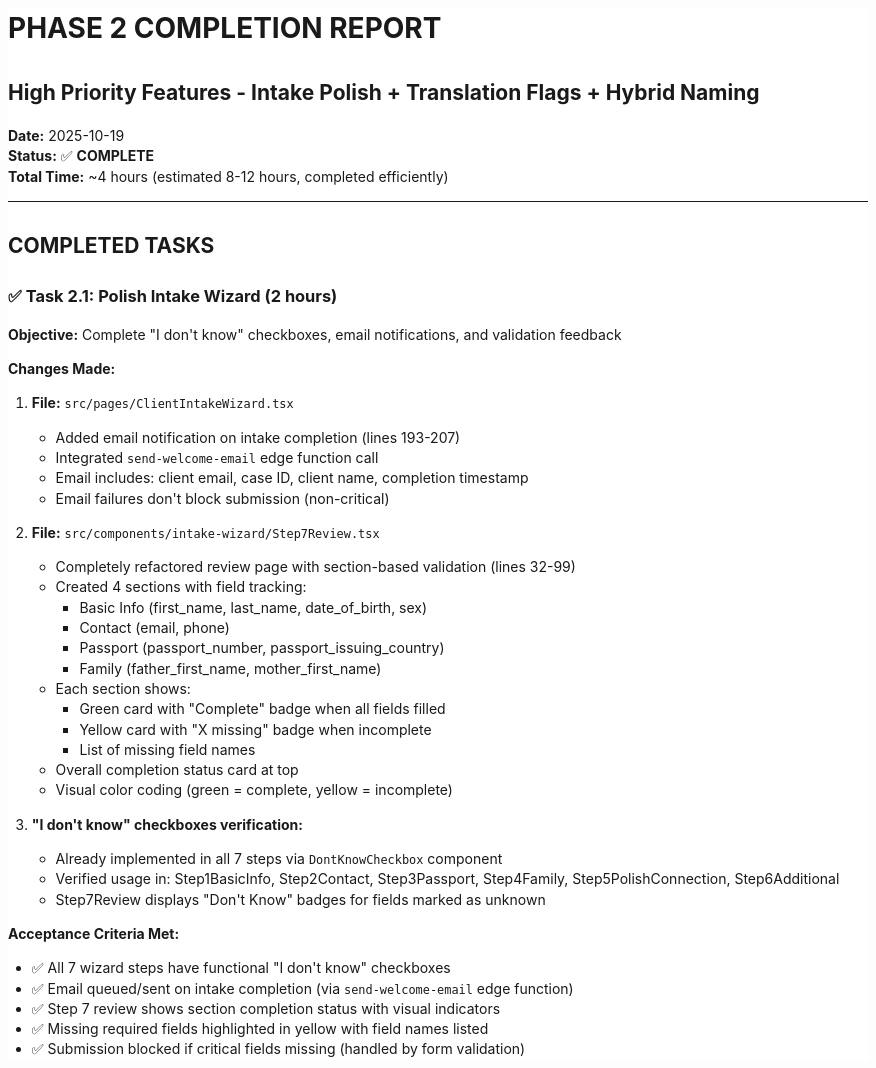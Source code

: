 # PHASE 2 COMPLETION REPORT
## High Priority Features - Intake Polish + Translation Flags + Hybrid Naming

**Date:** 2025-10-19  
**Status:** ✅ **COMPLETE**  
**Total Time:** ~4 hours (estimated 8-12 hours, completed efficiently)

---

## COMPLETED TASKS

### ✅ Task 2.1: Polish Intake Wizard (2 hours)

**Objective:** Complete "I don't know" checkboxes, email notifications, and validation feedback

**Changes Made:**

1. **File:** `src/pages/ClientIntakeWizard.tsx`
   - Added email notification on intake completion (lines 193-207)
   - Integrated `send-welcome-email` edge function call
   - Email includes: client email, case ID, client name, completion timestamp
   - Email failures don't block submission (non-critical)

2. **File:** `src/components/intake-wizard/Step7Review.tsx`
   - Completely refactored review page with section-based validation (lines 32-99)
   - Created 4 sections with field tracking:
     - Basic Info (first_name, last_name, date_of_birth, sex)
     - Contact (email, phone)
     - Passport (passport_number, passport_issuing_country)
     - Family (father_first_name, mother_first_name)
   - Each section shows:
     - Green card with "Complete" badge when all fields filled
     - Yellow card with "X missing" badge when incomplete
     - List of missing field names
   - Overall completion status card at top
   - Visual color coding (green = complete, yellow = incomplete)

3. **"I don't know" checkboxes verification:**
   - Already implemented in all 7 steps via `DontKnowCheckbox` component
   - Verified usage in: Step1BasicInfo, Step2Contact, Step3Passport, Step4Family, Step5PolishConnection, Step6Additional
   - Step7Review displays "Don't Know" badges for fields marked as unknown

**Acceptance Criteria Met:**
- ✅ All 7 wizard steps have functional "I don't know" checkboxes
- ✅ Email queued/sent on intake completion (via `send-welcome-email` edge function)
- ✅ Step 7 review shows section completion status with visual indicators
- ✅ Missing required fields highlighted in yellow with field names listed
- ✅ Submission blocked if critical fields missing (handled by form validation)
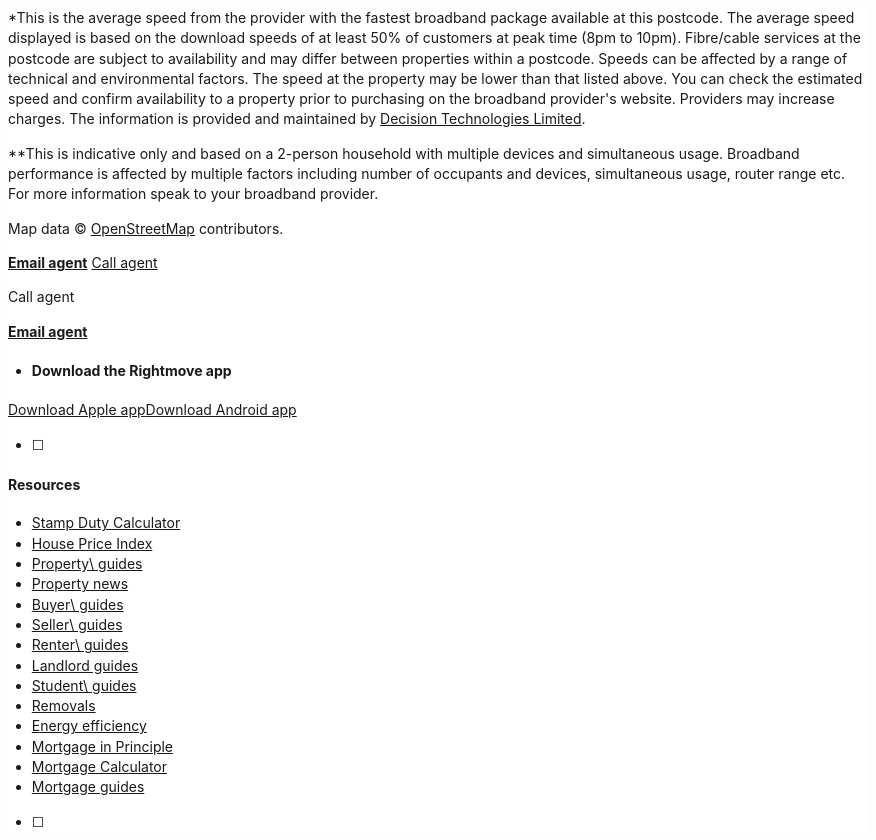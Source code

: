 \*This is the average speed from the provider with the fastest broadband package available at this postcode.
The average speed displayed is based on the download speeds of at least 50% of customers at peak time (8pm to 10pm).
Fibre/cable services at the postcode are subject to availability and may differ between properties within a postcode.
Speeds can be affected by a range of technical and environmental factors. The speed at the property may be lower than that
listed above. You can check the estimated speed and confirm availability to a property prior to purchasing on the
broadband provider's website. Providers may increase charges. The information is provided and maintained by
[Decision Technologies Limited](https://decision.tech/).



\*\*This is indicative only and based on a 2-person household with multiple devices and simultaneous usage.
Broadband performance is affected by multiple factors including number of occupants and devices, simultaneous usage, router range etc.
For more information speak to your broadband provider.

Map data © [OpenStreetMap](http://www.openstreetmap.org/copyright "Open Street Map") contributors.

[**Email agent**](https://www.rightmove.co.uk/property-to-rent/contactBranch.html?backToPropertyURL=%2Fproperties%2F164209706&propertyId=164209706) [Call agent](tel:01284336098)

Call agent

[**Email agent**](https://www.rightmove.co.uk/property-to-rent/contactBranch.html?backToPropertyURL=%2Fproperties%2F164209706&propertyId=164209706)

- #### Download the Rightmove app


[Download Apple app](https://apps.apple.com/gb/app/rightmove-property-search/id323822803)[Download Android app](https://play.google.com/store/apps/details?id=com.rightmove.android)

- [ ]

#### Resources

  - [Stamp Duty Calculator](https://www.rightmove.co.uk/stamp-duty-calculator "Stamp duty calculator")
  - [House Price Index](https://www.rightmove.co.uk/news/house-price-index/ "House price index")
  - [Property\\
     guides](https://www.rightmove.co.uk/guides/ "Property guides")
  - [Property news](https://www.rightmove.co.uk/news/ "Property news")
  - [Buyer\\
     guides](https://www.rightmove.co.uk/guides/buyer/ "Buyer guides")
  - [Seller\\
     guides](https://www.rightmove.co.uk/guides/seller/ "Seller guides")
  - [Renter\\
     guides](https://www.rightmove.co.uk/guides/renter/ "Renter guides")
  - [Landlord guides](https://www.rightmove.co.uk/guides/landlord/ "Landlord guides")
  - [Student\\
     guides](https://www.rightmove.co.uk/guides/student/ "Student guides")
  - [Removals](https://www.rightmove.co.uk/removals.html "Removals")
  - [Energy efficiency](https://www.rightmove.co.uk/guides/energy-efficiency/ "Energy efficiency")
  - [Mortgage in Principle](https://www.rightmove.co.uk/mortgages/mortgage-in-principle "Mortgage in Principle")
  - [Mortgage Calculator](https://www.rightmove.co.uk/mortgages/calculators/mortgage-calculator "Mortgage calculator")
  - [Mortgage guides](https://www.rightmove.co.uk/mortgages/guides/ "Mortgage guides")
- [ ]
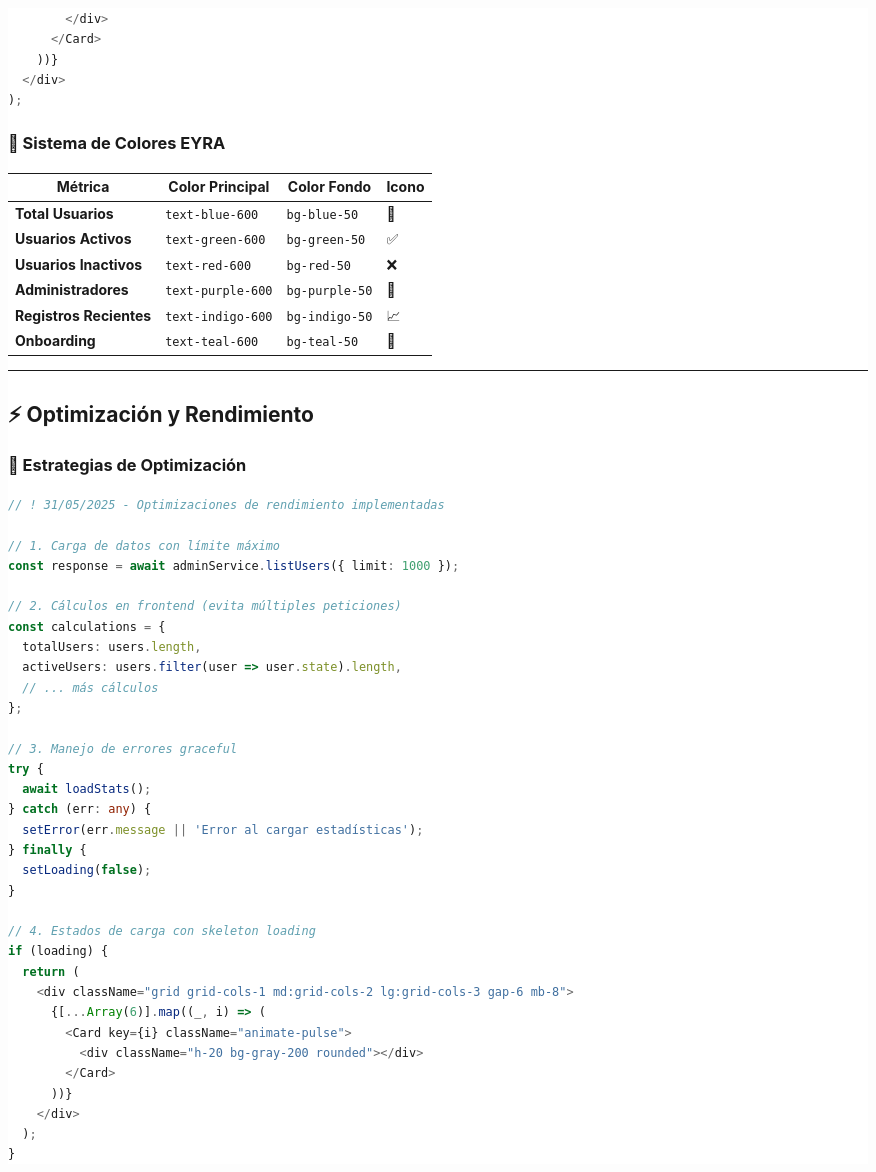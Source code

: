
 ```typescript
        </div>
      </Card>
    ))}
  </div>
);
```

### 🎨 Sistema de Colores EYRA

| **Métrica** | **Color Principal** | **Color Fondo** | **Icono** |
|-------------|-------------------|-----------------|-----------|
| **Total Usuarios** | `text-blue-600` | `bg-blue-50` | 👥 |
| **Usuarios Activos** | `text-green-600` | `bg-green-50` | ✅ |
| **Usuarios Inactivos** | `text-red-600` | `bg-red-50` | ❌ |
| **Administradores** | `text-purple-600` | `bg-purple-50` | 👑 |
| **Registros Recientes** | `text-indigo-600` | `bg-indigo-50` | 📈 |
| **Onboarding** | `text-teal-600` | `bg-teal-50` | 🎯 |

---

## ⚡ Optimización y Rendimiento

### 🔄 Estrategias de Optimización

```typescript
// ! 31/05/2025 - Optimizaciones de rendimiento implementadas

// 1. Carga de datos con límite máximo
const response = await adminService.listUsers({ limit: 1000 });

// 2. Cálculos en frontend (evita múltiples peticiones)
const calculations = {
  totalUsers: users.length,
  activeUsers: users.filter(user => user.state).length,
  // ... más cálculos
};

// 3. Manejo de errores graceful
try {
  await loadStats();
} catch (err: any) {
  setError(err.message || 'Error al cargar estadísticas');
} finally {
  setLoading(false);
}

// 4. Estados de carga con skeleton loading
if (loading) {
  return (
    <div className="grid grid-cols-1 md:grid-cols-2 lg:grid-cols-3 gap-6 mb-8">
      {[...Array(6)].map((_, i) => (
        <Card key={i} className="animate-pulse">
          <div className="h-20 bg-gray-200 rounded"></div>
        </Card>
      ))}
    </div>
  );
}
```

YOUR INSTRUCTIONS :: Show the lines from the data above that contain the string "based".

ANSWER TO THIS TASK ::
   - Completely refactored review page with section-based validation (lines 32-99)
The average speed displayed is based on the download speeds of at least 50% of customers at peak time (8pm to 10pm).
\*\*This is indicative only and based on a 2-person household with multiple devices and simultaneous usage.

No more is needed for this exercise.